Immense progress is signified by the change from the N.E. to the S. E. In the language of the Bible and the Mysteries the North is associated with mental darkness, the south with illumination. In many places no one ever sits in the North of the Lodge, save the Candidate after his initiation. Being placed in the S.E., the sun at the center of the Candidate's personal system is deemed now to have risen above his mental horizon; in the words of Scripture lie has been given "a south land", his captivity has been turned as ''the rivers in the South". In some Masonic districts "I will meet you in the South" is a happy greeting implying "I will meet you in the place of genial light and refreshment".
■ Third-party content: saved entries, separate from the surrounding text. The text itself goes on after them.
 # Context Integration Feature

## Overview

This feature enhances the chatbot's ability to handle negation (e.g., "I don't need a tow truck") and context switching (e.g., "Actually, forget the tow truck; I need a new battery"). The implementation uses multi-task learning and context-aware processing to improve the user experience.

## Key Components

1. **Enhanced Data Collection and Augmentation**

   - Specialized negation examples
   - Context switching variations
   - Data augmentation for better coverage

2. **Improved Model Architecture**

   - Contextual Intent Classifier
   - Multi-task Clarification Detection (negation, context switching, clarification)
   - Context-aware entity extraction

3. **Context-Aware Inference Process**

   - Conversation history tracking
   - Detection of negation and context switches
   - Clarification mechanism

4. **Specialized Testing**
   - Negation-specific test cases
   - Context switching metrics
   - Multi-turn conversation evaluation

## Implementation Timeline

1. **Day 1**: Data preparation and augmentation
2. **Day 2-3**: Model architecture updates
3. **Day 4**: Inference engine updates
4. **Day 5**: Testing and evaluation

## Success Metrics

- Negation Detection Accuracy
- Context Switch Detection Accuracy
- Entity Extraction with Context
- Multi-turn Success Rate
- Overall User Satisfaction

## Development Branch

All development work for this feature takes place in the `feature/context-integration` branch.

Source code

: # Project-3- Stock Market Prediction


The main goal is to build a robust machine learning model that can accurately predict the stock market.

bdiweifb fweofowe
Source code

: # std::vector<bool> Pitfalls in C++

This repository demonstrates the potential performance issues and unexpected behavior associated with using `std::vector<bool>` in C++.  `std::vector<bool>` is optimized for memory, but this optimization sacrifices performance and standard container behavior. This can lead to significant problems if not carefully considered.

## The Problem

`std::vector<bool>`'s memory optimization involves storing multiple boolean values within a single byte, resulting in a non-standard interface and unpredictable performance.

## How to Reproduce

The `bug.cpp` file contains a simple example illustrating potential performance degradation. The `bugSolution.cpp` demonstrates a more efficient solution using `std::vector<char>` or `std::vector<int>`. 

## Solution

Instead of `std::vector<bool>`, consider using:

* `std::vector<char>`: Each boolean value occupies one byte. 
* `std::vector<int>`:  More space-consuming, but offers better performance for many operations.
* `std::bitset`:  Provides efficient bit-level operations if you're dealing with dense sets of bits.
The Candidate is now charged so to conduct his future life as not only to prevent his newly won illumination from evaporating, but to tend to enlarge it. He is urged to persist in practizing all that was enjoined upon him in the former Degree, but also now to devote himself to the study and practice of `such of the liberal arts and sciences as are within the compass of his attainment". The classical arts and sciences, seven in number, were called "liberal", because their exercise keeps the body fit and supple, whilst it has a liberating effect upon the mind, disentagling it from material and sensuous interests, and rendering it flexible and free for functioning on abstract levels. A sound mind in a sound body was and still is ever desirable for the Candidate for perfection as ensuring for him that perfect harmony of all the parts of his sevenfold nature to which the seven arts and sciences applied. Masonic "harmony" has no relation to song-singing. It means the harmonisation of the too often discordant elements of one's being. Its old name was Eirene, Iris, the Rainbow; the "bow set in the cloud" of man's earthly organism. Look at a natural rainbow; it is not a confused jumble of color, but an ordered series of seven hues, each issuing out of the former, the heat rays culminating in light rays. So in ourselves; the white light of the divine principle has been "set in the cloud" of our material bodies but remains obscured until our "fervency and zeal" makes it possible for its rays to shine out from us in order and harmony, as our "coat of many colors."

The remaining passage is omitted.